Darcy O’Brien
Anne Gibson at NZ Herald reports:
If you’ve ever visited Cape Reinga, the Bay of Islands or even the islands of the Hauraki Gulf, you have a lot to thank Darcy O’Brien for. Anne Gibson meets the quiet public servant who bought large chunks of these precious coastal areas for the public good.
For many decades, much of the coast and so many parks and islands around Northland and the Auckland region have been available to camp on, walk around, land on from boats, photograph and generally adore. That access is something we think we always had. It seems right, it makes our lives better and we are happier for it. Maybe we even take it for granted because these areas have been our playground for so long.

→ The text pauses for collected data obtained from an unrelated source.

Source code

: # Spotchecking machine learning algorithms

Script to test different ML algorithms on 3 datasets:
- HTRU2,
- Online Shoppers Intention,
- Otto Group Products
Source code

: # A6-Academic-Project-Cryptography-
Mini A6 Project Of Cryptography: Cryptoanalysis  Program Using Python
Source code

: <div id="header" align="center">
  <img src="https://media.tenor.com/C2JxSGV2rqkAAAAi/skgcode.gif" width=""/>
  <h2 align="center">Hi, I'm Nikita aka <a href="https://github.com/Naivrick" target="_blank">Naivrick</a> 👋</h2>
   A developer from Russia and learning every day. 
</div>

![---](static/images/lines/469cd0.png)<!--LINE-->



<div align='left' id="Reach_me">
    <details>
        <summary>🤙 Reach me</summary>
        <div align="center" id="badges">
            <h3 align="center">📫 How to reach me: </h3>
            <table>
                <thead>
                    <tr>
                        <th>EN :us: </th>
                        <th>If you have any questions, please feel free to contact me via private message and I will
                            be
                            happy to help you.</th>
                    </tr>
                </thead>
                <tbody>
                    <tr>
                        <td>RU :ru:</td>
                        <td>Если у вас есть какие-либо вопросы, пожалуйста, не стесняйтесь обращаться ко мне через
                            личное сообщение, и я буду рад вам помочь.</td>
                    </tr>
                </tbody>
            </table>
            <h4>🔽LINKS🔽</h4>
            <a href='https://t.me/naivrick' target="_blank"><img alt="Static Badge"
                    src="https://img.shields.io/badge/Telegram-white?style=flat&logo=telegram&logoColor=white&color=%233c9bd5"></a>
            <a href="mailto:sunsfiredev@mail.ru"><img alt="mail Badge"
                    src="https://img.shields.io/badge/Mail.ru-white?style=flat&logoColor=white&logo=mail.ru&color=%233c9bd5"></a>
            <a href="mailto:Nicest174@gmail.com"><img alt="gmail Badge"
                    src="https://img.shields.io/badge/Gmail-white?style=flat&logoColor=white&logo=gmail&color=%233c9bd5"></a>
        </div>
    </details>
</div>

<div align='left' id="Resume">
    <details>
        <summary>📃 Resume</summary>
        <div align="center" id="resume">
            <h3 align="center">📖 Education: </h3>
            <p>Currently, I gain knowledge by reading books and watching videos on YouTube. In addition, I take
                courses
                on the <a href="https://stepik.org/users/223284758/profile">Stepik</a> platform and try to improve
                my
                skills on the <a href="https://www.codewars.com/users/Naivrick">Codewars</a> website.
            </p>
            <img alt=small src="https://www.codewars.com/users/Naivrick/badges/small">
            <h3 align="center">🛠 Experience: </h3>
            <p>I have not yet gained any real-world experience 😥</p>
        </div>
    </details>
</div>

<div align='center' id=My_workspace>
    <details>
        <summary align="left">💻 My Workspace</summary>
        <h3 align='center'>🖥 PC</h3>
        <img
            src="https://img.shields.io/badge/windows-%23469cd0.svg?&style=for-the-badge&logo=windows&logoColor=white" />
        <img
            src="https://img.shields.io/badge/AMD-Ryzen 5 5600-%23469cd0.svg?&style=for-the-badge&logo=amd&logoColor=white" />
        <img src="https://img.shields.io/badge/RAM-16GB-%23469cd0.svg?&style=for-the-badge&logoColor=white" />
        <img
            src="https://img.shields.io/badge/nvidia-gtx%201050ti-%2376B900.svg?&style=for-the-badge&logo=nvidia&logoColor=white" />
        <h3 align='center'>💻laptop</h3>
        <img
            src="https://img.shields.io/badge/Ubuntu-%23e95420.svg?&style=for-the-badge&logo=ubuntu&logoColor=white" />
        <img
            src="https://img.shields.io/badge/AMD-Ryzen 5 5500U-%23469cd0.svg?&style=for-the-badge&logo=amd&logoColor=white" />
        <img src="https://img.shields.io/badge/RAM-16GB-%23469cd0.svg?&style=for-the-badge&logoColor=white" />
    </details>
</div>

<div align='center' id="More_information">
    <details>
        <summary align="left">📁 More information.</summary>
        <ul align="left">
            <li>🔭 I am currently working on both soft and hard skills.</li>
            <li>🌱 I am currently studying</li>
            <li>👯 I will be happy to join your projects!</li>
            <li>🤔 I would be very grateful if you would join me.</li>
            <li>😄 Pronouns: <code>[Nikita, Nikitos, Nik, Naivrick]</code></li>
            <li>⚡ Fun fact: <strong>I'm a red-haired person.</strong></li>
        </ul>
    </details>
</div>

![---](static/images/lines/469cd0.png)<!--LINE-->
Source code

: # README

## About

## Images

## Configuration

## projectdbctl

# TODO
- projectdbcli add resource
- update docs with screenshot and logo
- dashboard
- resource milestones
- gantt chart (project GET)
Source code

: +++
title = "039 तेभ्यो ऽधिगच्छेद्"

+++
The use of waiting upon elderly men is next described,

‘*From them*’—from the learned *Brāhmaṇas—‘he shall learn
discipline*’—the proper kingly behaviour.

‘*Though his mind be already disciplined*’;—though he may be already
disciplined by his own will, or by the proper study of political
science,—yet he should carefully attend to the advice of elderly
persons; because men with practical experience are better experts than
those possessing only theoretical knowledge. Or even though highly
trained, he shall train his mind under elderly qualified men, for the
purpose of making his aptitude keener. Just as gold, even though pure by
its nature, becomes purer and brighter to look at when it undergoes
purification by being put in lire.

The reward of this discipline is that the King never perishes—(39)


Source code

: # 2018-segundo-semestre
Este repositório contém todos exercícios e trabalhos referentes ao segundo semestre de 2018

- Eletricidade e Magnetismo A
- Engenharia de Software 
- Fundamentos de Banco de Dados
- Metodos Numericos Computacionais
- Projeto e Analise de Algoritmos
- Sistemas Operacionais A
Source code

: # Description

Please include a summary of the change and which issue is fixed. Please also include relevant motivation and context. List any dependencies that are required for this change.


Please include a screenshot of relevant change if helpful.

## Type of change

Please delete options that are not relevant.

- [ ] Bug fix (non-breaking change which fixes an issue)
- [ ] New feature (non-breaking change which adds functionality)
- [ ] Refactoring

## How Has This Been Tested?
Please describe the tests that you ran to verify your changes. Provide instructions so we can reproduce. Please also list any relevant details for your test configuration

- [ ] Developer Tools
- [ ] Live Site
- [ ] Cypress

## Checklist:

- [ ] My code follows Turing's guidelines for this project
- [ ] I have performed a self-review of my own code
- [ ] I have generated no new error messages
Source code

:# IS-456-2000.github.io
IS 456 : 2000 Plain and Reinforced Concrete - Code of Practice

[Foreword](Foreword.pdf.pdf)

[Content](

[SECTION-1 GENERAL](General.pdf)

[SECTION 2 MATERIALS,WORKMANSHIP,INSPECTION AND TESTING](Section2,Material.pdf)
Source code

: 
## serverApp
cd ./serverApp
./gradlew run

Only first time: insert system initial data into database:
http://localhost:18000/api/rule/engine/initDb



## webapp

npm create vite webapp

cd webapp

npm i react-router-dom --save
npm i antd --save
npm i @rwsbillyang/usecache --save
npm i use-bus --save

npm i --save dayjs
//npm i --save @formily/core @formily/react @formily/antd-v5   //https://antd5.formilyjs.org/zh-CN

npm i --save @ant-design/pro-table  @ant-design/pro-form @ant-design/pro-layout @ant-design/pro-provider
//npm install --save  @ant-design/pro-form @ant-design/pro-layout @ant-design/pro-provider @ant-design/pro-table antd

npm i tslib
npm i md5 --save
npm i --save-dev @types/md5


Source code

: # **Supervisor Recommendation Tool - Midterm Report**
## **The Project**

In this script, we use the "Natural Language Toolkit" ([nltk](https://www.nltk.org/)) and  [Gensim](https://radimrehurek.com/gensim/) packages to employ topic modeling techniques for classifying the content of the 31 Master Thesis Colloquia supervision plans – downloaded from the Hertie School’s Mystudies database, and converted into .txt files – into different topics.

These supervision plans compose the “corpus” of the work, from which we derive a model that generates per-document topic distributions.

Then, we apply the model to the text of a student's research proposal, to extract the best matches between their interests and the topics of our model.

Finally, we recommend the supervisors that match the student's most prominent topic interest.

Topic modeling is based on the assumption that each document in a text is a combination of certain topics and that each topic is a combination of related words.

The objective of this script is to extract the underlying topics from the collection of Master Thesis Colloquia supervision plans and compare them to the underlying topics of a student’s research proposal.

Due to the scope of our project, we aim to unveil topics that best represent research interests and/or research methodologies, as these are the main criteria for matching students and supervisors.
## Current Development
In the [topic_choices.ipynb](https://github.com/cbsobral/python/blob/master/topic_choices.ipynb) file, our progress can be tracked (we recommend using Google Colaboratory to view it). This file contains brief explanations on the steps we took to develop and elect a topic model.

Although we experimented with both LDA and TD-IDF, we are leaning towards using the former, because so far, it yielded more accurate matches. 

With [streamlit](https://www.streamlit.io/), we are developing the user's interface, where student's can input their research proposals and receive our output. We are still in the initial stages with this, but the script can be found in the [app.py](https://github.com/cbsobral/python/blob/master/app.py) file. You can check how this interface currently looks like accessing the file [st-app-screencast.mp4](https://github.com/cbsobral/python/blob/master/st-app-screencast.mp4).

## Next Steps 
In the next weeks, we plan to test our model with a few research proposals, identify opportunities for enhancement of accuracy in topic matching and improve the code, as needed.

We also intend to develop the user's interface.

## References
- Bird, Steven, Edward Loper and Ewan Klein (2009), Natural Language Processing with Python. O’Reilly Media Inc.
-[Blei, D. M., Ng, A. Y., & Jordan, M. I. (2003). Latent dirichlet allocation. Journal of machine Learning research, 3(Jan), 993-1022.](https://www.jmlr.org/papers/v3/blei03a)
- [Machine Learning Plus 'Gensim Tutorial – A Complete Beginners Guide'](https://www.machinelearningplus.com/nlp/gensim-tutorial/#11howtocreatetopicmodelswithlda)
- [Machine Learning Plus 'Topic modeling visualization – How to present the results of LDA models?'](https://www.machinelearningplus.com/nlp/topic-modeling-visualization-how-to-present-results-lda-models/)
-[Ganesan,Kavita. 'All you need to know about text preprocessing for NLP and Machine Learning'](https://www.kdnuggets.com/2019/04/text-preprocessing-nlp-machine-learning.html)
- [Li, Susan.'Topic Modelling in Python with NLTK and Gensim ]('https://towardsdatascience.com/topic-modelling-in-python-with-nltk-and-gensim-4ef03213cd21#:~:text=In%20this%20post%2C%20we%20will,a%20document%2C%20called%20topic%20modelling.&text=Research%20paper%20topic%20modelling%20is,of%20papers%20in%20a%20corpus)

But were it not for one man, it could well have been otherwise. The Northland and Auckland land may well have been the preserve of the rich, locked away from our eyes forever.
Darcy O’Brien is a quietly spoken unassuming gentleman who will only agree to tell us his extraordinary tale to honour others, never himself.
It is a story so strange, it beggars belief that it was ever forgotten.
“I’ll agree to it, for the sake of all New Zealanders and the belief in the public ownership of the conservation estate,” says the 95-year-old over afternoon tea at his Belmont, North Shore home of a request for an interview. …
Mr J.D. O’Brien – as he was known in the media at the time – was assistant Auckland commissioner of Crown lands in 1957 and, a decade later, Auckland commissioner of Crown lands, a title he held until he retired in 1976. He was at the centre of at least 40 separate purchases which gave the northern area its most precious northern conservation estate of well over 5000ha.
No other New Zealander has ever come close to achieving so much in this field, as with the support of successive governments and ministers of lands and survey, he created some of New Zealand’s biggest reserves, public land now in the Department of Conservation’s (DoC) hands.
What a great unknown story.
“Our man in the land grab” said the Herald on May 18, 1974, on his retirement and role with what was then the Department of Lands and Survey. It summed up just some of his accomplishments: creating the 9300ha Hauraki Gulf Maritime Park and becoming the park board’s inaugural chairman; purchasing Red Head Island, Urupukapuka Island, and Moturua Islands in the Bay of Islands; and buying Motukawanui Island, the largest in the Cavallis, for just $150,000.
Hauraki Gulf is iconic. Those of us who enjoy it, owe Darcy a vote of thanks.